# Help with solving three trig equations

• Apr 15th 2012, 07:00 PM
Aghori2402
Help with solving three trig equations
Hey guys, I'm in a college trig class and these questions were on my last test. I thought I had trig identities down but I barely know where to start on these ones. Can you help me out?

1. 12sin(2t)cos(3t)+20sin(2t)-cos(3t)-5=0
2. 6sec(2t)^2-13sec(2t)=6
3. 2sin(x)cos(-x)=2sin(-x)sin(x)
• Apr 15th 2012, 09:05 PM
Prove It
Re: Help with solving three trig equations
Quote:

Originally Posted by Aghori2402
Hey guys, I'm in a college trig class and these questions were on my last test. I thought I had trig identities down but I barely know where to start on these ones. Can you help me out?

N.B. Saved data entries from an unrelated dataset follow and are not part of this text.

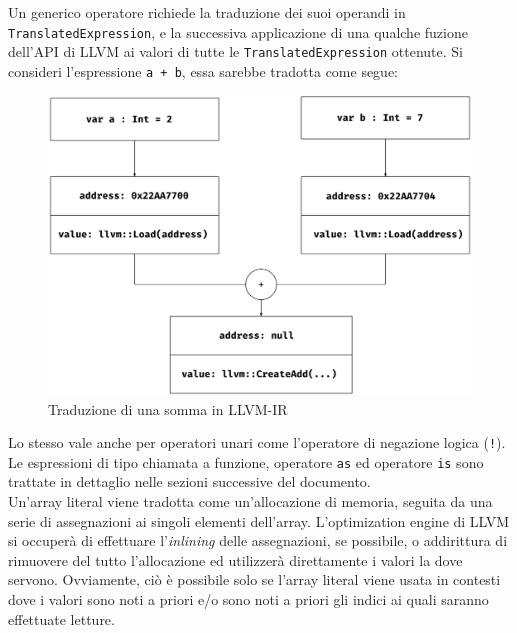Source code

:\newpage

Un generico operatore richiede la traduzione dei suoi operandi in \texttt{TranslatedExpression}, e la
successiva applicazione di una qualche fuzione dell'API di LLVM ai valori di tutte le \texttt{TranslatedExpression} ottenute. Si consideri
l'espressione \texttt{a + b}, essa sarebbe tradotta come segue: \\

\vspace{0.3cm}
\begin{figure}[H]
    \includegraphics[width=\textwidth]{../../Assets/LLVMExpr5}
    \caption{Traduzione di una somma in LLVM-IR}
\end{figure}
\vspace{0.3cm}

Lo stesso vale anche per operatori unari come l'operatore di negazione logica (\texttt{!}). Le espressioni 
di tipo chiamata a funzione, operatore \texttt{as} ed operatore \texttt{is} sono trattate in dettaglio 
nelle sezioni successive del documento. \\

Un'array literal viene tradotta come un'allocazione di memoria, seguita da una serie di assegnazioni
ai singoli elementi dell'array. L'optimization engine di LLVM si occuperà di effettuare l'\textit{inlining}
delle assegnazioni, se possibile, o addirittura di rimuovere del tutto l'allocazione ed utilizzerà direttamente 
i valori la dove servono. Ovviamente, ciò è possibile solo se l'array literal viene usata in contesti 
dove i valori sono noti a priori e/o sono noti a priori gli indici ai quali saranno effettuate letture. \\

\newpage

1. 12sin(2t)cos(3t)+20sin(2t)-cos(3t)-5=0
2. 6sec(2t)^2-13sec(2t)=6
3. 2sin(x)cos(-x)=2sin(-x)sin(x)

For the second, write \displaystyle \begin{align*} x = \sec{2t} \end{align*}, which gives \displaystyle \begin{align*} 6x^2 - 13x = 6 \end{align*}. Solve this quadratic equation for \displaystyle \begin{align*} x \end{align*}, which tells you what \displaystyle \begin{align*} \sec{2t} \end{align*} equals, which you can use to find \displaystyle \begin{align*} t \end{align*}.

For the third

\displaystyle \begin{align*} 2\sin{(x)}\cos{(-x)} &= 2\sin{(-x)}\sin{(x)} \\ 2\sin{(x)}\cos{(-x)} - 2\sin{(-x)}\sin{(x)} &= 0 \\ 2\sin{(x)}[\cos{(-x)} - \sin{(-x)}] &= 0 \\ \sin{(x)} = 0 \textrm{ or } \cos{(-x)} - \sin{(-x)} &= 0 \end{align*}

Solve each of these equations for \displaystyle \begin{align*} x \end{align*}.
• Apr 15th 2012, 10:28 PM
biffboy
Re: Help with solving three trig equations
For no. 3 Use cos(-x)=cosx and sin(-x)=-sinx
So question becomes 2sinxcosx=-2sinxsinx Cancel 2 and get sinxcosx+sinxsinx=0
sinx(cosx+sinx)=0 So sinx=0 or cosx+sinx=0 giving sinx=-cosx giving sinx/cosx=-1 That is tanx=-1
So sinx-0 or tanx=-1 Give the answers for x in whatever range you were asked.
• Apr 16th 2012, 01:41 AM
a tutor
Re: Help with solving three trig equations
Quote:

Originally Posted by Aghori2402

1. 12sin(2t)cos(3t)+20sin(2t)-cos(3t)-5=0

If the question had been $12\sin(2t)\cos(3t)+20\sin(2t)-3cos(3t)-5=0$ I would have said factorise.